At any rate, when he moved his armament back to Syracuse,1 he showed such generalship, and made his approach with such speed and safety, that he put in at Thapsus with his fleet and landed his men unobserved, seized Epipolae2 before the enemy could prevent, defeated the picked companies which came to its rescue, killing three hundred men, and even routed the cavalry of the enemy, which was thought to be invincible. [2]

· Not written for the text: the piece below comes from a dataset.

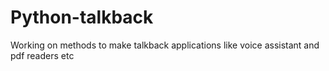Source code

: # Python-talkback
Working on methods to make talkback applications like voice assistant and pdf readers etc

But what most of all filled the Sicilians with terror and the Hellenes with incredulity was the fact that in a short time he carried a wall around Syracuse, a city fully as large as Athens, although the unevenness of the territory about it, its proximity to the sea and its adjacent marshes, made the task of surrounding it with such a wall very difficult. [3] But he came within an ace of bringing this great task to completion,—a man who had not even sound health for such concerns, but was sick of a disease in the kidneys. To this it is only fair to ascribe the fact that part of the work was unfinished. I can but admire the watchful care of the general and the noble valor of his soldiers in what they did accomplish. [4] Euripides, after their defeat and destruction, composed an epitaph for them, in which he said:—

These men at Syracuse eight times were triumphant as victors;
Heroes they were while the gods favoured both causes alike.
3 [5] And not eight times only, nay, more than that you will find that the Syracusans were beaten by them, until the gods, as the poet says, or fortune, became hostile to the Athenians at the very pinnacle of their power.

1 In the spring of 414 B.C.. as described in Thuc. 6.97.

2 A triangular plateau, rising gradually to the westwards of Syracuse, visible from the interior of the city, and surrounded by precipitous cliffs.

3 Bergk, Poet. Lyr. Graeci, ii (4) p. 265.